- [What is required] Exactly as written, reproduce the lines from the beginning of the data through the line containing "context, it is"; the pictures are not reproduced.

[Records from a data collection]
- - -

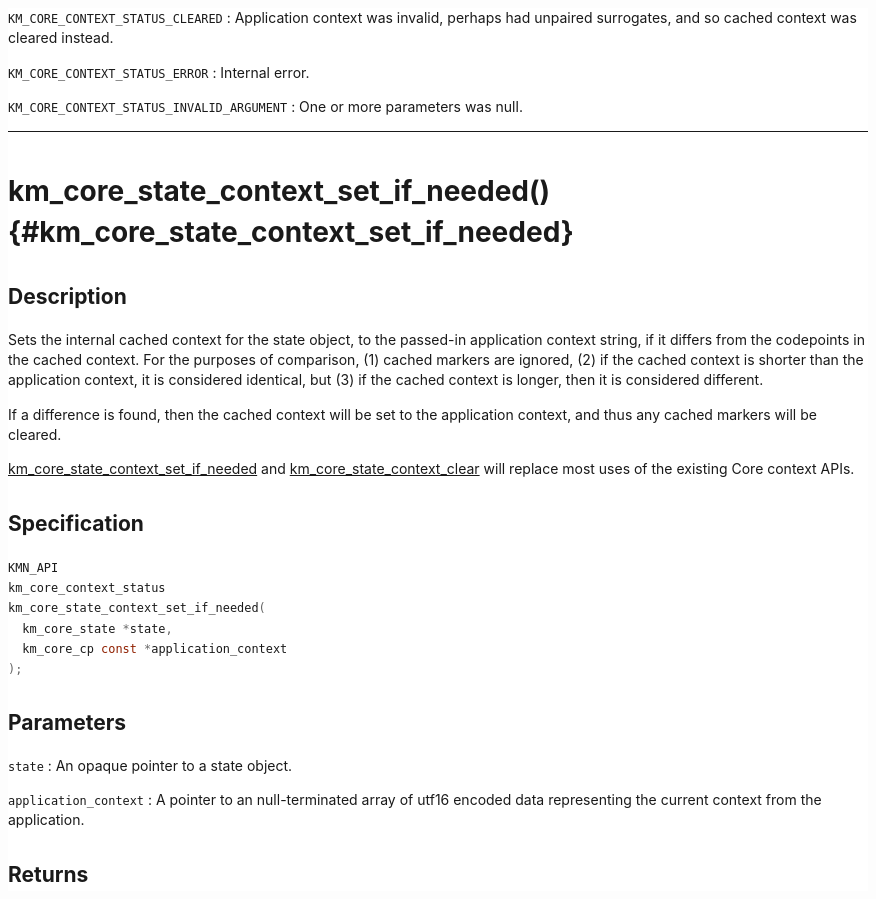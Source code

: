`KM_CORE_CONTEXT_STATUS_CLEARED`
: Application context was invalid, perhaps had unpaired surrogates,
  and so cached context was cleared instead.

`KM_CORE_CONTEXT_STATUS_ERROR`
: Internal error.

`KM_CORE_CONTEXT_STATUS_INVALID_ARGUMENT`
: One or more parameters was null.

-------------------------------------------------------------------------------

# km_core_state_context_set_if_needed() {#km_core_state_context_set_if_needed}

## Description

Sets the internal cached context for the state object, to the passed-in
application context string, if it differs from the codepoints in the
cached context. For the purposes of comparison, (1) cached markers are
ignored, (2) if the cached context is shorter than the application
context, it is considered identical, but (3) if the cached context is
longer, then it is considered different.

If a difference is found, then the cached context will be set to the
application context, and thus any cached markers will be cleared.

[km_core_state_context_set_if_needed] and [km_core_state_context_clear]
will replace most uses of the existing Core context APIs.

## Specification
```c
KMN_API
km_core_context_status
km_core_state_context_set_if_needed(
  km_core_state *state,
  km_core_cp const *application_context
);

```
## Parameters

`state`
: An opaque pointer to a state object.

`application_context`
: A pointer to an null-terminated array of utf16 encoded data representing
  the current context from the application.

## Returns


[km_core_cp]: background#km_core_cp "km_core_cp type"
[km_core_usv]: background#km_core_usv "km_core_usv type"
[km_core_virtual_key]: background#km_core_virtual_key "km_core_virtual_key type"
[km_core_status]: background#km_core_status "km_core_status type"
[km_core_modifier_state]: background#km_core_modifier_state "km_core_modifier_state type"
[km_core_keyboard]: background#km_core_keyboard "km_core_keyboard struct"
[km_core_state]: background#km_core_state "km_core_state struct"
[km_core_options]: background#km_core_options "km_core_options struct"
[km_core_status_codes]: background#km_core_status_codes "km_core_status_codes enum"
[km_core_attr]: background#km_core_attr "km_core_attr struct"
[km_core_tech_value]: background#km_core_tech_value "km_core_tech_value enum"
[km_core_get_engine_attrs]: background#km_core_get_engine_attrs "km_core_get_engine_attrs function"
[km_core_bool]: background#km_core_bool "km_core_bool enum"
[km_core_caps_state]: state#km_core_caps_state "km_core_caps_state enum"
[km_core_actions]: state#km_core_actions "km_core_actions struct"
[km_core_state_get_actions]: state#km_core_state_get_actions "km_core_state_get_actions function"
[km_core_context_status]: state#km_core_context_status "km_core_context_status enum"
[km_core_state_context_set_if_needed]: state#km_core_state_context_set_if_needed "km_core_state_context_set_if_needed function"
[km_core_state_context_clear]: state#km_core_state_context_clear "km_core_state_context_clear function"
[km_core_option_scope]: options#km_core_option_scope "km_core_option_scope enum"
[km_core_option_item]: options#km_core_option_item "km_core_option_item struct"
[km_core_options_list_size]: options#km_core_options_list_size "km_core_options_list_size function"
[km_core_state_options_update]: options#km_core_state_options_update "km_core_state_options_update function"
[km_core_state_options_to_json]: options#km_core_state_options_to_json "km_core_state_options_to_json function"
[km_core_keyboard_attrs]: keyboards#km_core_keyboard_attrs "km_core_keyboard_attrs struct"
[km_core_keyboard_key]: keyboards#km_core_keyboard_key "km_core_keyboard_key struct"
[km_core_keyboard_imx]: keyboards#km_core_keyboard_imx "km_core_keyboard_imx struct"
[km_core_keyboard_load_from_blob]: keyboards#km_core_keyboard_load_from_blob "km_core_keyboard_load_from_blob function"
[km_core_keyboard_dispose]: keyboards#km_core_keyboard_dispose "km_core_keyboard_dispose function"
[km_core_keyboard_get_attrs]: keyboards#km_core_keyboard_get_attrs "km_core_keyboard_get_attrs function"
[km_core_keyboard_get_key_list]: keyboards#km_core_keyboard_get_key_list "km_core_keyboard_get_key_list function"
[km_core_keyboard_key_list_dispose]: keyboards#km_core_keyboard_key_list_dispose "km_core_keyboard_key_list_dispose function"
[km_core_keyboard_imx_list_dispose]: keyboards#km_core_keyboard_imx_list_dispose "km_core_keyboard_imx_list_dispose function"
[km_core_state_imx_register_callback]: keyboards#km_core_state_imx_register_callback "km_core_state_imx_register_callback function"
[km_core_state_imx_deregister_callback]: keyboards#km_core_state_imx_deregister_callback "km_core_state_imx_deregister_callback function"
[km_core_state_create]: keyboards#km_core_state_create "km_core_state_create function"
[km_core_state_clone]: keyboards#km_core_state_clone "km_core_state_clone function"
[km_core_state_dispose]: keyboards#km_core_state_dispose "km_core_state_dispose function"
[km_core_debug_context_type]: keyboards#km_core_debug_context_type "km_core_debug_context_type enum"
[km_core_state_context_debug]: keyboards#km_core_state_context_debug "km_core_state_context_debug function"
[km_core_cp_dispose]: keyboards#km_core_cp_dispose "km_core_cp_dispose function"
[km_core_state_to_json]: keyboards#km_core_state_to_json "km_core_state_to_json function"
[km_core_event_flags]: processor#km_core_event_flags "km_core_event_flags enum"
[km_core_process_event]: processor#km_core_process_event "km_core_process_event function"
[km_core_event]: processor#km_core_event "km_core_event function"
[km_core_event_code]: processor#km_core_event_code "km_core_event_code enum"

- - -

- [Written reply]
Source code

:`KM_CORE_CONTEXT_STATUS_CLEARED`
: Application context was invalid, perhaps had unpaired surrogates,
  and so cached context was cleared instead.

`KM_CORE_CONTEXT_STATUS_ERROR`
: Internal error.

`KM_CORE_CONTEXT_STATUS_INVALID_ARGUMENT`
: One or more parameters was null.

-------------------------------------------------------------------------------

# km_core_state_context_set_if_needed() {#km_core_state_context_set_if_needed}

## Description

Sets the internal cached context for the state object, to the passed-in
application context string, if it differs from the codepoints in the
cached context. For the purposes of comparison, (1) cached markers are
ignored, (2) if the cached context is shorter than the application
context, it is considered identical, but (3) if the cached context is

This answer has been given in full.